Sin nadie en el escenario, sin objeto al que dirigirse, nuestra mirada de espectadores comienza a generar en un ruido ensordecedor. El teatro se hunde y con los ojos buscamos algo que ver. Pero solo encontramos otros cuerpos desconcertados como el nuestro. Y cuando la situación se hace insostenible, ocurre el milagro. Alguien se levanta, coge una guitarra eléctrica y se pone a tocar. El infierno se esfuma de inmediato. De nuevo es el oído el que nos salva. Alguien habla con los dedos sin decir palabras. Estas frases que no necesitan sentido se convierten en el mejor bálsamo: que el suicidio haya tenido lugar y el teatro se haya hundido es una buena noticia. No hay que tener miedo. Solo hay que dejarse llevar, que el cuerpo no tiene la culpa de ná (Martirio dixit). Lo más duro, que es reconocer el cuerpo propio y a los demás como semejantes, ya ha pasado.  Ya no estamos en el teatro, estamos en un salón. Con su mueble bar y todo. Estamos invitados y somos bienvenidos. El bálsamo de palabras sin lenguaje se convierte en un concierto delicioso. Un tema tras otro. La seducción se transforma en cuidados amorosos. Cuidados que ocasionalmente se convierten en cuchillo en la garganta dispuesto a demostrar que sí, que ese cuerpo que cada uno hemos recuperado para el placer es, en efecto, de carne y se afloja bajo los efectos del exquisito tequila. Y si cortas la piel, sangra. Llegado el caso ¿qué otra cosa podría decir uno sino “hágase en mí según tu voluntad”?

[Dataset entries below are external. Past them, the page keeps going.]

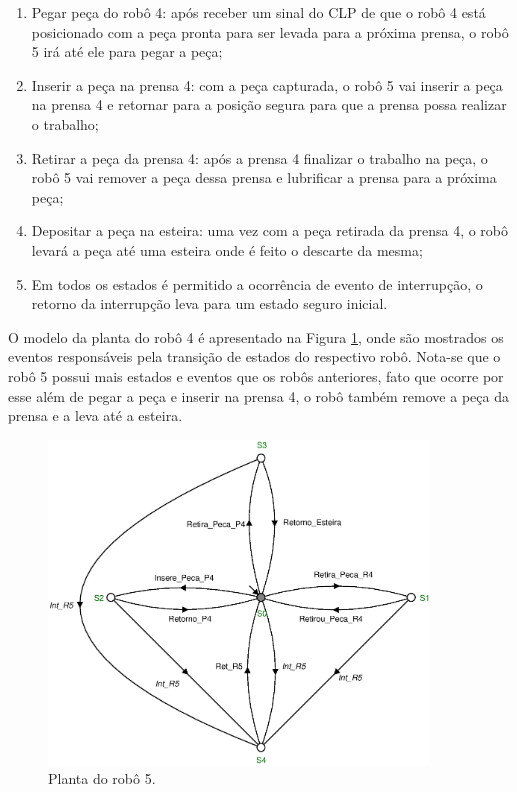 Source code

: \begin{enumerate}
	\item Pegar peça do robô 4: após receber um sinal do CLP de que o robô 4 está posicionado com a peça pronta para ser levada para a próxima prensa, o robô 5 irá até ele para pegar a peça;
	
	\item Inserir a peça na prensa 4: com a peça capturada, o robô 5 vai inserir a peça na prensa 4 e retornar para a posição segura para que a prensa possa realizar o trabalho;
	
	\item Retirar a peça da prensa 4: após a prensa 4 finalizar o trabalho na peça, o robô 5 vai remover a peça dessa prensa e lubrificar a prensa para a próxima peça;
	
	\item Depositar a peça na esteira: uma vez com a peça retirada da prensa 4, o robô levará a peça até uma esteira onde é feito o descarte da mesma;
	
	\item Em todos os estados é permitido a ocorrência de evento de interrupção, o retorno da interrupção leva para um estado seguro inicial.
\end{enumerate}

O modelo da planta do robô 4 é apresentado na Figura \ref{fig:robo5}, onde são mostrados os eventos responsáveis pela transição de estados do respectivo robô. Nota-se que o robô 5 possui mais estados e eventos que os robôs anteriores, fato que ocorre por esse além de pegar a peça e inserir na prensa 4, o robô também remove a peça da prensa e a leva até a esteira.

\begin{figure}[H]%
	\centering
	\includegraphics[width=0.9\textwidth]{imagens/robo_5.eps}
	\caption{Planta do robô 5.}\label{fig:robo5}
\end{figure}

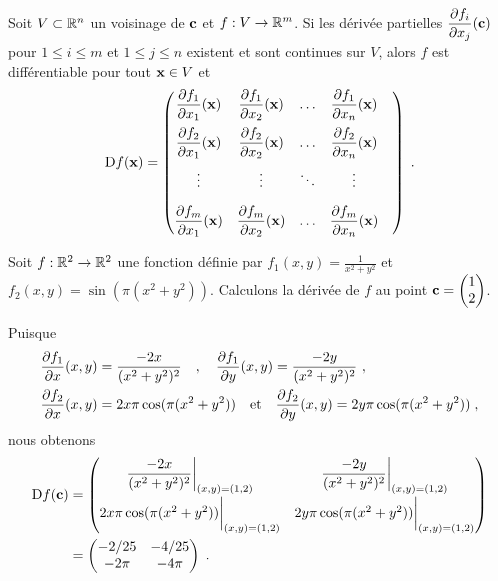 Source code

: {\begin{prop}
Soit $V\subset \mathbb{R}^n$ un voisinage de $\mathbf{c}$ et $f:V\rightarrow \mathbb{R}^m$.
Si les dérivée partielles
$\displaystyle \frac{\partial f_i}{\partial x_j}(\mathbf{c})$ pour $1\leq i \leq m$ et
$1\leq j \leq n$ existent et sont continues sur $V$, alors $f$ est
différentiable pour tout $\mathbf{x} \in V$ et
\[
\mathrm{D} f(\mathbf{x}) =
\begin{pmatrix}
\displaystyle \frac{\partial f_1}{\partial x_1}(\mathbf{x}) &
\displaystyle \frac{\partial f_1}{\partial x_2}(\mathbf{x}) & \ldots &
\displaystyle \frac{\partial f_1}{\partial x_n}(\mathbf{x}) \\[1em]
\displaystyle \frac{\partial f_2}{\partial x_1}(\mathbf{x}) &
\displaystyle \frac{\partial f_2}{\partial x_2}(\mathbf{x}) & \ldots &
\displaystyle \frac{\partial f_2}{\partial x_n}(\mathbf{x}) \\[1em]
\vdots & \vdots & \ddots & \vdots & \\[1em]
\displaystyle \frac{\partial f_m}{\partial x_1}(\mathbf{x}) &
\displaystyle \frac{\partial f_m}{\partial x_2}(\mathbf{x}) & \ldots &
\displaystyle \frac{\partial f_m}{\partial x_n}(\mathbf{x})
\end{pmatrix} \; .
\]
\end{prop}

\begin{egg}
Soit $f:\mathbb{R}^2\rightarrow \mathbb{R}^2$ une fonction définie par
$\displaystyle f_1(x,y) = \frac{1}{x^2+y^2}$ et
$f_2(x,y) = \sin(\pi(x^2+y^2))$.  Calculons la dérivée de $f$ au point
$\mathbf{c} = \begin{pmatrix} 1 \\ 2 \end{pmatrix}$.

Puisque
\begin{align*}
\frac{\partial f_1}{\partial x}(x,y) &= \frac{-2x}{(x^2+y^2)^2} \quad , \quad 
\frac{\partial f_1}{\partial y}(x,y) = \frac{-2y}{(x^2+y^2)^2} \ , \\
\frac{\partial f_2}{\partial x}(x,y) &= 2x \pi \cos(\pi(x^2+y^2))
\quad \text{et} \quad 
\frac{\partial f_2}{\partial y}(x,y) = 2y \pi \cos(\pi(x^2+y^2)) \; ,
\end{align*}
nous obtenons
\begin{align*}
\mathrm{D} f(\mathbf{c}) &=
\begin{pmatrix}
\displaystyle \frac{-2x}{(x^2+y^2)^2}\bigg|_{(x,y)=(1,2)} &
\displaystyle \frac{-2y}{(x^2+y^2)^2}\bigg|_{(x,y)=(1,2)} \\[1em]
2x \pi \cos(\pi(x^2+y^2))\bigg|_{(x,y)=(1,2)} &
2y \pi \cos(\pi(x^2+y^2))\bigg|_{(x,y)=(1,2)}
\end{pmatrix} \\
&=
\begin{pmatrix}
-2/25 & -4/25 \\ -2\pi & -4\pi
\end{pmatrix} \; .
\end{align*}
\end{egg}

}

El goce continúa hasta que nos echan del salón. Pero antes de salir y para asegurarse de que no se nos olvide lo importante, escuchamos la consigna que debería estar grabada con grandes letras de oro en algún sitio: “Hay que cavar un túnel hasta encontrar la salida, alcanzar la luz e inventar otra máquina. Hay que volver a empezar a desear, transformar, por virtud del deseo, la nausea en amor al mundo, el odio en pico para cavar el túnel, la rabia en pala para sacar el escombro, la obsesión en combustible para no desfallecer.” Quizás al otro lado del túnel encontremos otra manera posible de habitar el ser. Quizás allí demos con la posibilidad del encuentro piel con piel… (son imaginaciones mías, ¿o ya se comienza a oír a lo lejos el Bolero de Maurice Ravel?)